📌 This is a simulated use case designed to illustrate how features can be used. The actual interface and workflow may differ slightly depending on the version.
Skip the Awkward "Who Pays?" Moment: Use Lucky Draw to Decide in 30 Seconds
The hardest part of group dining is rarely the math. It is that 30-second silence after the bill arrives when everyone waits for someone else to offer. Rock-paper-scissors feels juvenile, taking turns never survives past the second week, and the most senior person quietly pays again because nobody else steps up.
This case shows a short workflow in Paji Splitly: use Lucky Draw to randomly pick who pays, then the system opens the expense form with the winner already filled in as the payer. The whole sequence takes under a minute.
The point is not to replace generosity with randomness. It is to remove the decision bottleneck so the group can move on without anyone feeling singled out or pressured.
The Same Stalemate Every Friday
Last Friday a team of 6 spent 4 minutes debating who should cover the drinks. The same person ended up paying, again.

- 6 coworkers meet every Friday. One or two items each time (drinks, dessert, tip) are too small for a formal split but too awkward to ignore.
- Rock-paper-scissors was tried and abandoned after people started opting out.
- The goal is a method everyone accepts that takes less time than the argument it replaces.
The drinks bill was $540. Not a big number, but precisely because it is small, nobody wants to fight over it and nobody wants to volunteer either. That "not worth arguing but not willing to pay" zone is exactly where Lucky Draw works best.
4 Steps from Tap to Recorded Expense
-
Open Lucky Draw Tap "Lucky Draw" on the bill page. The system lists all current participants. Takes about 5 seconds. No extra setup needed.
-
Tap draw and watch the result The system randomly selects one (or more) participants. After the animation, the screen clearly shows who was picked. For "who treats" scenarios, drawing one person is usually enough. For larger amounts, you can draw 2-3 to share the cost.
-
Confirm the amount and submit After the draw, the system automatically opens the expense form with the winner already set as the payer.
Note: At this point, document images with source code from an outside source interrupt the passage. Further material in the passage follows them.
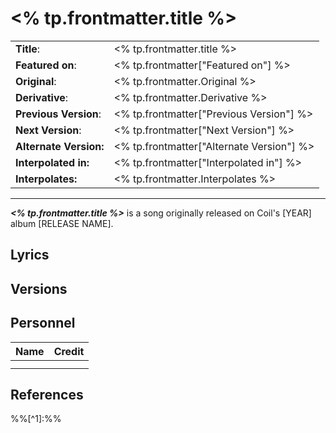 
# <% tp.frontmatter.title %>

|  |  |
| --- | --- |
| __Title__: | <% tp.frontmatter.title %> |
| __Featured on__: | <% tp.frontmatter["Featured on"] %> |
| __Original__: | <% tp.frontmatter.Original %> |
| __Derivative__: | <% tp.frontmatter.Derivative %> |
| __Previous Version__: | <% tp.frontmatter["Previous Version"] %> |
| __Next Version__: | <% tp.frontmatter["Next Version"] %> |
| __Alternate Version:__ | <% tp.frontmatter["Alternate Version"] %> |
| __Interpolated in:__ | <% tp.frontmatter["Interpolated in"] %> |
| __Interpolates:__ | <% tp.frontmatter.Interpolates %> |

---

*__<% tp.frontmatter.title %>__* is a song originally released on Coil's [YEAR] album [RELEASE NAME].

## Lyrics

## Versions

## Personnel

|Name|Credit|
|---|---|
|||
|||

## References
%%[^1]:%%
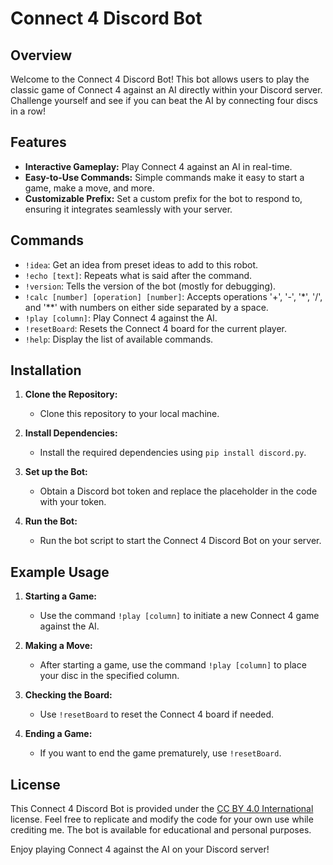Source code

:# Connect 4 Discord Bot

## Overview

Welcome to the Connect 4 Discord Bot! This bot allows users to play the classic game of Connect 4 against an AI directly within your Discord server. Challenge yourself and see if you can beat the AI by connecting four discs in a row!

## Features

- **Interactive Gameplay:** Play Connect 4 against an AI in real-time.
- **Easy-to-Use Commands:** Simple commands make it easy to start a game, make a move, and more.
- **Customizable Prefix:** Set a custom prefix for the bot to respond to, ensuring it integrates seamlessly with your server.

## Commands

- `!idea`: Get an idea from preset ideas to add to this robot.
- `!echo [text]`: Repeats what is said after the command.
- `!version`: Tells the version of the bot (mostly for debugging).
- `!calc [number] [operation] [number]`: Accepts operations '+', '-', '*', '/', and '**' with numbers on either side separated by a space.
- `!play [column]`: Play Connect 4 against the AI.
- `!resetBoard`: Resets the Connect 4 board for the current player.
- `!help`: Display the list of available commands.

## Installation

1. **Clone the Repository:**
   - Clone this repository to your local machine.

2. **Install Dependencies:**
   - Install the required dependencies using `pip install discord.py`.

3. **Set up the Bot:**
   - Obtain a Discord bot token and replace the placeholder in the code with your token.

4. **Run the Bot:**
   - Run the bot script to start the Connect 4 Discord Bot on your server.

## Example Usage

1. **Starting a Game:**
   - Use the command `!play [column]` to initiate a new Connect 4 game against the AI.

2. **Making a Move:**
   - After starting a game, use the command `!play [column]` to place your disc in the specified column.

3. **Checking the Board:**
   - Use `!resetBoard` to reset the Connect 4 board if needed.

4. **Ending a Game:**
   - If you want to end the game prematurely, use `!resetBoard`.

## License

This Connect 4 Discord Bot is provided under the [CC BY 4.0 International](https://creativecommons.org/licenses/by/4.0/) license. Feel free to replicate and modify the code for your own use while crediting me. The bot is available for educational and personal purposes.

Enjoy playing Connect 4 against the AI on your Discord server!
Enter the amount, confirm participants, and submit. This skips the "draw first, then manually record" round-trip. One continuous flow.
-
Check results to confirm Once submitted, the settlement results page updates instantly. If this expense is a treat (payer = drawn person, participants = everyone), the settlement correctly shows that others owe nothing for this item.
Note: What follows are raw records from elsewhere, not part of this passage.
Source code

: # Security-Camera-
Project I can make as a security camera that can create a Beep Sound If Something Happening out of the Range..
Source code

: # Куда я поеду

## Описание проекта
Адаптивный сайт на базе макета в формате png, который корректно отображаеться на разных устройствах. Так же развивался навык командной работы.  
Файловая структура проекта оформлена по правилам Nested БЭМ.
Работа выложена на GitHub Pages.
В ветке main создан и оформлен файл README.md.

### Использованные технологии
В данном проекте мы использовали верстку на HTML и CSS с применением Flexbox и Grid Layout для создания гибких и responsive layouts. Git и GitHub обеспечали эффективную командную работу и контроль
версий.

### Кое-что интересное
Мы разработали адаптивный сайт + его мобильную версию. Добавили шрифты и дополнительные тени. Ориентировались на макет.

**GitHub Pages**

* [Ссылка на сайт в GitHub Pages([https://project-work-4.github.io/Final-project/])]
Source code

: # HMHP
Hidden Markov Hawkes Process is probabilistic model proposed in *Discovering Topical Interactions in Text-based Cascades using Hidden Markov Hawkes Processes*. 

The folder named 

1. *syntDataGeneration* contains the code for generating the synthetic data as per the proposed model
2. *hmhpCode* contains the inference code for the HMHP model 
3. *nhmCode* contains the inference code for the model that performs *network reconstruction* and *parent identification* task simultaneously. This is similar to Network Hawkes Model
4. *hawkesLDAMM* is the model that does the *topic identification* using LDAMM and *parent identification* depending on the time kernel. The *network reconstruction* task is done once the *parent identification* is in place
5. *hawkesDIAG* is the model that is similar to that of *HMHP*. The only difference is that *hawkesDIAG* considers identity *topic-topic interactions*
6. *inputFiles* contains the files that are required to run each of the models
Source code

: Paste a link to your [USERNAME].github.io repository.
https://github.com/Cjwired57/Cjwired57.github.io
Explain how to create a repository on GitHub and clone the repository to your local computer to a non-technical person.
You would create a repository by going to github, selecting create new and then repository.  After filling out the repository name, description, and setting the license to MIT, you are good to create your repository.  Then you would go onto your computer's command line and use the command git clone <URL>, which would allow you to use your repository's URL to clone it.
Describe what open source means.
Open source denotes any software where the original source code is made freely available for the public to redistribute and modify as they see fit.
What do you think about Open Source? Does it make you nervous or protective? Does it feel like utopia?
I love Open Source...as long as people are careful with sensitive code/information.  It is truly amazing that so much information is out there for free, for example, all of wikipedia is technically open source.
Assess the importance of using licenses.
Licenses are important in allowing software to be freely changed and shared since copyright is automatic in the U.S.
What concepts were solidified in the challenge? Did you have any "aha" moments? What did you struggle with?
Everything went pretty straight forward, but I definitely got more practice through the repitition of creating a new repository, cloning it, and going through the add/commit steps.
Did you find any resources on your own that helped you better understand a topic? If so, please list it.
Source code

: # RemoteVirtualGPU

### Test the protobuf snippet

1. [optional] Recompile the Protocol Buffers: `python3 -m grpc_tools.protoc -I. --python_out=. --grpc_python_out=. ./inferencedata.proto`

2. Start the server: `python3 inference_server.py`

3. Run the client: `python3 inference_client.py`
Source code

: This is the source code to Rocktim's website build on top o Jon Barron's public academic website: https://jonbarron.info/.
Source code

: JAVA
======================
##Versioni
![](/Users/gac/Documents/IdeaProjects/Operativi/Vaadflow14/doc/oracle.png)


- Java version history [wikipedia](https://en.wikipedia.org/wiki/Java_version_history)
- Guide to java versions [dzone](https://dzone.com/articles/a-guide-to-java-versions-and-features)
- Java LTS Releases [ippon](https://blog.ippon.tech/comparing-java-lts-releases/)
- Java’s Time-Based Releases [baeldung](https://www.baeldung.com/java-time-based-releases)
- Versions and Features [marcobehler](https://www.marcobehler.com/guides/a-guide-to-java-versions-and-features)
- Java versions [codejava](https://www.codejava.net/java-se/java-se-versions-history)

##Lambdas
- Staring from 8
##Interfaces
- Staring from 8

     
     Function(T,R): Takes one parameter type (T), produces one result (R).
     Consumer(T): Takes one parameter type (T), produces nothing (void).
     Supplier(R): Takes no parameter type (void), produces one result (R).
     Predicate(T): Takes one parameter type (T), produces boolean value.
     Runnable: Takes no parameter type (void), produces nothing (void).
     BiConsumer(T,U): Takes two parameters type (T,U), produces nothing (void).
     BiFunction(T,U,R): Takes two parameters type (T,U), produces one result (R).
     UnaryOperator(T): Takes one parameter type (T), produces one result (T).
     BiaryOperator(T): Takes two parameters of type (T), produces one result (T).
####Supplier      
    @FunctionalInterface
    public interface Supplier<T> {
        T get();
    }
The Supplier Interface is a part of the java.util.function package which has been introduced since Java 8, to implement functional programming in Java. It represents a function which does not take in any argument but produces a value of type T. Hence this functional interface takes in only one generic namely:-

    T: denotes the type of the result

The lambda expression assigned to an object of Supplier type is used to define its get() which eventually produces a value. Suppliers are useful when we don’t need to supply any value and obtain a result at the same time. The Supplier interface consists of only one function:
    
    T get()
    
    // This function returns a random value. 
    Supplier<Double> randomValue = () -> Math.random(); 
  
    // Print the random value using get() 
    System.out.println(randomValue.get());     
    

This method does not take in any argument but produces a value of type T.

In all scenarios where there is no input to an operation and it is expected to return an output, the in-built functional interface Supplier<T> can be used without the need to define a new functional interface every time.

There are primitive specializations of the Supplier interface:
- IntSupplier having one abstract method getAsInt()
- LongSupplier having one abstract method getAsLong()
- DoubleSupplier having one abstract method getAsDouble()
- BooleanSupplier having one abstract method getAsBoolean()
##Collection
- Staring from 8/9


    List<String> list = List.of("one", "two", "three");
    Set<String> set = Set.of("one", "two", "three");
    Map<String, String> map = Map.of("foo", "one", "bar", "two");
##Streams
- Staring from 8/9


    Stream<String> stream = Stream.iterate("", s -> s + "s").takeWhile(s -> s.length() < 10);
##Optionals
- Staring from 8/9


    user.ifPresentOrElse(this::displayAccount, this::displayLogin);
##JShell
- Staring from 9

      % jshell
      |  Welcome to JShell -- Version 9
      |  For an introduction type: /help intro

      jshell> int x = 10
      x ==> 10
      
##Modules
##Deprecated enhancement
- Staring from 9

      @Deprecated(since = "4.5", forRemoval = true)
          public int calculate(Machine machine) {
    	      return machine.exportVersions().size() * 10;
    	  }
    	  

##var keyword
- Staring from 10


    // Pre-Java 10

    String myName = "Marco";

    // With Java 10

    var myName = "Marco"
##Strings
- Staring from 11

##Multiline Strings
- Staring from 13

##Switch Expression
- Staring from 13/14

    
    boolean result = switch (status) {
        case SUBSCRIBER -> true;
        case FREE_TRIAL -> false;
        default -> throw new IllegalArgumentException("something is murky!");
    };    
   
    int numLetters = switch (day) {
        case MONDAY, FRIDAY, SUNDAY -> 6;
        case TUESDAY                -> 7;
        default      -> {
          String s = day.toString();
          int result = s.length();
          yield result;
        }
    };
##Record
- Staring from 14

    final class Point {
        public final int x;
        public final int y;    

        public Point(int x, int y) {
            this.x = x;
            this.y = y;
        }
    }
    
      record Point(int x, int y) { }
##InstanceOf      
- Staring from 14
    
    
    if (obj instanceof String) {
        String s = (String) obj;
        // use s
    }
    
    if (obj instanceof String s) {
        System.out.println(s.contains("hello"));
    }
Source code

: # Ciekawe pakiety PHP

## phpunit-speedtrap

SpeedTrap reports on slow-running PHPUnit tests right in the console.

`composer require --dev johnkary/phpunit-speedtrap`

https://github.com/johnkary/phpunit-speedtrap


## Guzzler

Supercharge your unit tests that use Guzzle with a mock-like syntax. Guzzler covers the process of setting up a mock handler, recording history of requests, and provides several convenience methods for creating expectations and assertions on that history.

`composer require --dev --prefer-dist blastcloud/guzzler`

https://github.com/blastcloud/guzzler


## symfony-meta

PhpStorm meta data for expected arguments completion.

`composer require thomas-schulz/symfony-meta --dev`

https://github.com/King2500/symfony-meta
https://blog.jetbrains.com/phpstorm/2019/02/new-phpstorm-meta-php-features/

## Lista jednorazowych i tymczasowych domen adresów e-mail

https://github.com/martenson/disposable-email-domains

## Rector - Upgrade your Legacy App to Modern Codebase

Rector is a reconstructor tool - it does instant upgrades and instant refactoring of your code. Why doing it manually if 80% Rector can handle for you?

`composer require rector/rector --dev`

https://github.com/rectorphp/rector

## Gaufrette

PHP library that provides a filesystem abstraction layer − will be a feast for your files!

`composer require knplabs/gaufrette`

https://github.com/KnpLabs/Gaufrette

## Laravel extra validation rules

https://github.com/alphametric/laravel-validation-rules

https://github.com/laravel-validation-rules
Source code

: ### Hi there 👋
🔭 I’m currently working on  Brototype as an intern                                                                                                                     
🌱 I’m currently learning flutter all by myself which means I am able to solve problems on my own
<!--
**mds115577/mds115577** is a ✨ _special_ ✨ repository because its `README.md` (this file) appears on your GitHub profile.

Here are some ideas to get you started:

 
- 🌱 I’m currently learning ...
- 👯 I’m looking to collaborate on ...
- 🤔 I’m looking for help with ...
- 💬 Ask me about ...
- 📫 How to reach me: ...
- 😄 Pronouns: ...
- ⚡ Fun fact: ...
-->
Why Drawing Is Faster Than Discussing
- Nobody has to volunteer. The social pressure of "I guess I will pay" disappears.
- The result is system-generated. No human manipulation, no suspicion of bias.
- The draw flows directly into expense recording. No extra step to manually enter what was decided.
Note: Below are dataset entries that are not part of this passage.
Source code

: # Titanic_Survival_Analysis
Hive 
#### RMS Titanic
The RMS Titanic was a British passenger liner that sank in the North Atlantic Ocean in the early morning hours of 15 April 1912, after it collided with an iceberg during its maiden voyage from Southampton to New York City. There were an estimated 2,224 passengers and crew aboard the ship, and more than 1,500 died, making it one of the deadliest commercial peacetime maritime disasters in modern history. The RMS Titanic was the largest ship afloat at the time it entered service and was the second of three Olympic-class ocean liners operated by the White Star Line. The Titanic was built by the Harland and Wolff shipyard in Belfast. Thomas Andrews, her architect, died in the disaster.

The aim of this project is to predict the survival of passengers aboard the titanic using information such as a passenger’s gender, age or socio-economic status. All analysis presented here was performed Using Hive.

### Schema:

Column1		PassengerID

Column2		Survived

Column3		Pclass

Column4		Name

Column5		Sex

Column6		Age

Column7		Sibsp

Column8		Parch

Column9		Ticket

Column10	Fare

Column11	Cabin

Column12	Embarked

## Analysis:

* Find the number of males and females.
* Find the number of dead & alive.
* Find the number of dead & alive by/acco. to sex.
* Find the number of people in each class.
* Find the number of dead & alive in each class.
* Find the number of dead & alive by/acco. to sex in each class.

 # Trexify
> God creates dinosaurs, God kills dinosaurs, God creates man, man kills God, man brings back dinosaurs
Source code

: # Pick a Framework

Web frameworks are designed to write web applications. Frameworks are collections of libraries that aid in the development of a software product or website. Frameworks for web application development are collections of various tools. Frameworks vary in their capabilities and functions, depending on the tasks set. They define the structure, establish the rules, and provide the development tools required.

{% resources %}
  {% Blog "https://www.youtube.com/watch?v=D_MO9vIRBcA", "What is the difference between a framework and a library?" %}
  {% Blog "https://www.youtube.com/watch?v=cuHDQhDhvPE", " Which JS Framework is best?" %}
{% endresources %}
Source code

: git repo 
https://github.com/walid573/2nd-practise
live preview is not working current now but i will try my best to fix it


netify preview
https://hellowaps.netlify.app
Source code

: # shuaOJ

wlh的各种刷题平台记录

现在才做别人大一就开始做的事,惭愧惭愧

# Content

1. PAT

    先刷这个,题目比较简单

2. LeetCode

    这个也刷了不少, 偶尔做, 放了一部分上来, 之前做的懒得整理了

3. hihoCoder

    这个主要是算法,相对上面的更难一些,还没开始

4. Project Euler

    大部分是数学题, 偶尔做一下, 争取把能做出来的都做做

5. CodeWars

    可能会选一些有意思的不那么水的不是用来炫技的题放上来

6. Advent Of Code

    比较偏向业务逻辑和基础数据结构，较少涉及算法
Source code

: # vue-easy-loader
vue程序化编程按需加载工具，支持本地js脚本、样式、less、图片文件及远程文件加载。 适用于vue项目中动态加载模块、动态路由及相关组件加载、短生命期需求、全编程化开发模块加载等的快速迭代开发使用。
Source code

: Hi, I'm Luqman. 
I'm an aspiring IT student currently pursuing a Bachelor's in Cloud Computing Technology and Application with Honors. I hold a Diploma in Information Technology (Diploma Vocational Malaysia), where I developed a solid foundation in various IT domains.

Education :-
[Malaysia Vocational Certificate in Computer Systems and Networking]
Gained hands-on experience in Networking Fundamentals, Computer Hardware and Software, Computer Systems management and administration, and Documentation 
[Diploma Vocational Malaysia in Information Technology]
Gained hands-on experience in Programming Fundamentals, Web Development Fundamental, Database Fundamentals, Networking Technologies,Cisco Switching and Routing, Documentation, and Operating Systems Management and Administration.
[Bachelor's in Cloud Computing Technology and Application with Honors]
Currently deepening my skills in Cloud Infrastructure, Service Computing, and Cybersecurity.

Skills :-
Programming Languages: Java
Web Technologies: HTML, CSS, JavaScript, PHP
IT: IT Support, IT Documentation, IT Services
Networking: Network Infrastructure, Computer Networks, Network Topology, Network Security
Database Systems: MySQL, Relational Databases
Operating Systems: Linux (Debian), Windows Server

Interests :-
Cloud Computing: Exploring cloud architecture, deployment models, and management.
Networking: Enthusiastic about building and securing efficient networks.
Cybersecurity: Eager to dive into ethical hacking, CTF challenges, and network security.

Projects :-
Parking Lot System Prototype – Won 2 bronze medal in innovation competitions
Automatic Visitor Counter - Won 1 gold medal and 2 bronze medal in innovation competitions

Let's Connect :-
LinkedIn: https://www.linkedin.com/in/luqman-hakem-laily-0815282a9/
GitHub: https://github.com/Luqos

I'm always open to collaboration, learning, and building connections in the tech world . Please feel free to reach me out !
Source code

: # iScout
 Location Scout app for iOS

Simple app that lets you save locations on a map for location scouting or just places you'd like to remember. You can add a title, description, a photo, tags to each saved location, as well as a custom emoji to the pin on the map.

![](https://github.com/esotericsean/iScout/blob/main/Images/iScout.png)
- Works for any situation where someone needs to pay but nobody should be forced to decide.
Beyond "Who Treats": Other Scenarios Worth Drawing For
- Drinks rotation: Weekly team lunch drinks decided by draw. Over time, everyone gets picked roughly equally. More reliable than trying to remember whose turn it was.
- Errand duty: Shared apartment needs someone to buy toilet paper or trash bags. Drawing takes 10 seconds, avoids the group chat debate.
- Small treats during trips: One person draws to buy ice cream, next stop someone else draws to buy coffee. Keeps the mood light, amounts small, nobody feeling cheated.
- Splitting a bigger tab among a few: If the amount is larger ($3,000 dinner main course), draw 2-3 people to share the cost instead of loading it on one person.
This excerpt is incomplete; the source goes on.